Anche il capo economista di Goldman Sachs Jan Hatzius ha rivisto le sue previsioni, alzando la probabilità di recessione degli Stati Uniti a dodici mesi dal 35 al 45 per cento. In una nota di lunedì, Hatzius ha citato l'inasprimento delle condizioni finanziarie, l'aumento dell'incertezza geopolitica e i segnali di calo degli investimenti aziendali.
"I boicottaggi dei consumatori stranieri e il previsto crollo della fiducia delle imprese probabilmente colpiranno la spesa in conto capitale più duramente di quanto ipotizzato in precedenza", ha affermato il capo economista.

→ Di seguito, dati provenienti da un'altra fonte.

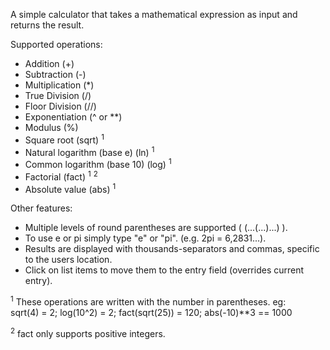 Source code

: A simple calculator that takes a mathematical expression as input
and returns the result.

Supported operations:
- Addition (+)
- Subtraction (-)
- Multiplication (*)
- True Division (/)
- Floor Division (//)
- Exponentiation (^ or **)
- Modulus (%)
- Square root (sqrt) <sup>1</sup>
- Natural logarithm (base e) (ln) <sup>1</sup>
- Common logarithm (base 10) (log) <sup>1</sup>
- Factorial (fact) <sup>1</sup> <sup>2</sup>
- Absolute value (abs) <sup>1</sup>

Other features:
- Multiple levels of round parentheses are supported ( (...(...)...) ).
- To use e or pi simply type "e" or "pi". (e.g. 2pi = 6,2831...).
- Results are displayed with thousands-separators and commas, specific
  to the users location.
- Click on list items to move them to the entry field (overrides current entry).


<sup>1</sup> These operations are written with the number in parentheses. eg:  
sqrt(4) = 2; log(10^2) = 2; fact(sqrt(25)) = 120; abs(-10)**3 == 1000  

<sup>2</sup> fact only supports positive integers.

Se tutte le tariffe annunciate entreranno in vigore, Goldman prevede che l'aliquota effettiva delle tariffe statunitensi aumenterà di circa venti punti percentuali, anche tenendo conto di eventuali esenzioni o di future negoziazioni. "Se così fosse, ci aspettiamo di cambiare la nostra previsione in una recessione", ha aggiunto Hatzius.
Il dilemma dell'Europa: ritorsione o moderazione nella risposta ai dazi Usa
A Bruxelles, i funzionari stanno camminando su una linea sottile, con i politici che devono affrontare pressioni per rispondere.

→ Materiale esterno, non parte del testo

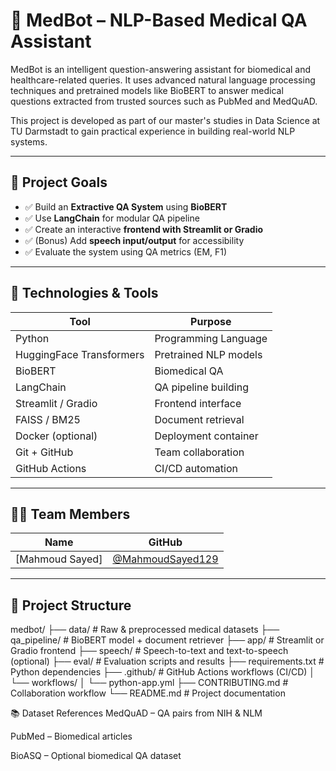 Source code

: # 🧠 MedBot – NLP-Based Medical QA Assistant

MedBot is an intelligent question-answering assistant for biomedical and healthcare-related queries. It uses advanced natural language processing techniques and pretrained models like BioBERT to answer medical questions extracted from trusted sources such as PubMed and MedQuAD.

This project is developed as part of our master's studies in Data Science at TU Darmstadt to gain practical experience in building real-world NLP systems.

---

## 📌 Project Goals

- ✅ Build an **Extractive QA System** using **BioBERT**
- ✅ Use **LangChain** for modular QA pipeline
- ✅ Create an interactive **frontend with Streamlit or Gradio**
- ✅ (Bonus) Add **speech input/output** for accessibility
- ✅ Evaluate the system using QA metrics (EM, F1)

---

## 🧰 Technologies & Tools

| Tool                | Purpose                              |
|---------------------|--------------------------------------|
| Python              | Programming Language                 |
| HuggingFace Transformers | Pretrained NLP models         |
| BioBERT             | Biomedical QA                        |
| LangChain           | QA pipeline building                 |
| Streamlit / Gradio  | Frontend interface                   |
| FAISS / BM25        | Document retrieval                   |
| Docker (optional)   | Deployment container                 |
| Git + GitHub        | Team collaboration                   |
| GitHub Actions      | CI/CD automation                     |

---

## 👨‍💻 Team Members

| Name | GitHub |
|------|--------|
| [Mahmoud Sayed]     | [@MahmoudSayed129]([https://github.com/MahmoudSayed129])     |

---

## 📁 Project Structure

medbot/
├── data/ # Raw & preprocessed medical datasets
├── qa_pipeline/ # BioBERT model + document retriever
├── app/ # Streamlit or Gradio frontend
├── speech/ # Speech-to-text and text-to-speech (optional)
├── eval/ # Evaluation scripts and results
├── requirements.txt # Python dependencies
├── .github/ # GitHub Actions workflows (CI/CD)
│ └── workflows/
│ └── python-app.yml
├── CONTRIBUTING.md # Collaboration workflow
└── README.md # Project documentation

📚 Dataset References
MedQuAD – QA pairs from NIH & NLM

PubMed – Biomedical articles

BioASQ – Optional biomedical QA dataset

"I dazi di Trump sono una dichiarazione di guerra commerciale su scala globale. Potrebbe trattarsi di una tattica negoziale calcolata, iniziare in modo duro, poi tornare indietro. Ma ciò che funziona nelle trattative aziendali spesso fallisce in geopolitica", ha dichiarato Guido Cozzi, cattedra di macroeconomia all'Università di San Gallo. "Le relazioni internazionali dipendono dalla fiducia, dalla credibilità e dall'impegno comune a rispettare le regole, non dalla terapia d'urto".
Tomas Casas Klett, professore di gestione internazionale presso la stessa università, ha affermato che l'Ue deve evitare di inquadrare la sua risposta come una guerra commerciale "occhio per occhio" e concentrarsi invece sulla de-escalation. "L'obiettivo politico di Bruxelles deve essere quello di evitare di aggravare le sofferenze economiche e di alimentare l'inflazione tra un pubblico europeo già teso e suscettibile alla radicalizzazione", ha affermato Klett.

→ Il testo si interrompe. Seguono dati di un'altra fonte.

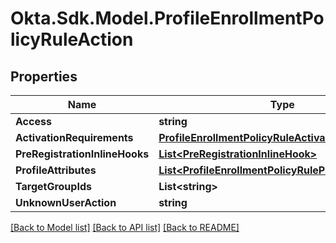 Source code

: # Okta.Sdk.Model.ProfileEnrollmentPolicyRuleAction
## Properties

Name | Type | Description | Notes
------------ | ------------- | ------------- | -------------
**Access** | **string** |  | [optional] 
**ActivationRequirements** | [**ProfileEnrollmentPolicyRuleActivationRequirement**](ProfileEnrollmentPolicyRuleActivationRequirement.md) |  | [optional] 
**PreRegistrationInlineHooks** | [**List&lt;PreRegistrationInlineHook&gt;**](PreRegistrationInlineHook.md) |  | [optional] 
**ProfileAttributes** | [**List&lt;ProfileEnrollmentPolicyRuleProfileAttribute&gt;**](ProfileEnrollmentPolicyRuleProfileAttribute.md) |  | [optional] 
**TargetGroupIds** | **List&lt;string&gt;** |  | [optional] 
**UnknownUserAction** | **string** |  | [optional] 

[[Back to Model list]](../README.md#documentation-for-models) [[Back to API list]](../README.md#documentation-for-api-endpoints) [[Back to README]](../README.md)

Bill Diviney, responsabile della ricerca macro di Abn Amro, ha affermato che il potenziale uso da parte del blocco dello strumento anti-coercizione (Aci) recentemente introdotto, uno strumento legale che consente di adottare contromisure mirate contro i Paesi che utilizzano la coercizione economica, rimane ambiguo.
Diviney ha messo in guardia dagli effetti a catena per l'economia europea, in particolare da un possibile aumento delle merci in dumping provenienti dagli esportatori asiatici.
Andrea Milani, stratega dei tassi di Intesa Sanpaolo, ha affermato che la politica monetaria dipende ora dalla priorità data dalle banche centrali alla crescita o all'inflazione. "La direzione della politica monetaria nei prossimi mesi dipenderà dal fatto che le banche centrali siano più preoccupate dello shock di crescita o dell'impatto inflazionistico dei dazi", ha detto Milani. "Anche se il presidente della Fed Powell ha minimizzato gli effetti delle tariffe come 'transitori', questa stessa parola gli è costata cara nel periodo post-pandemia".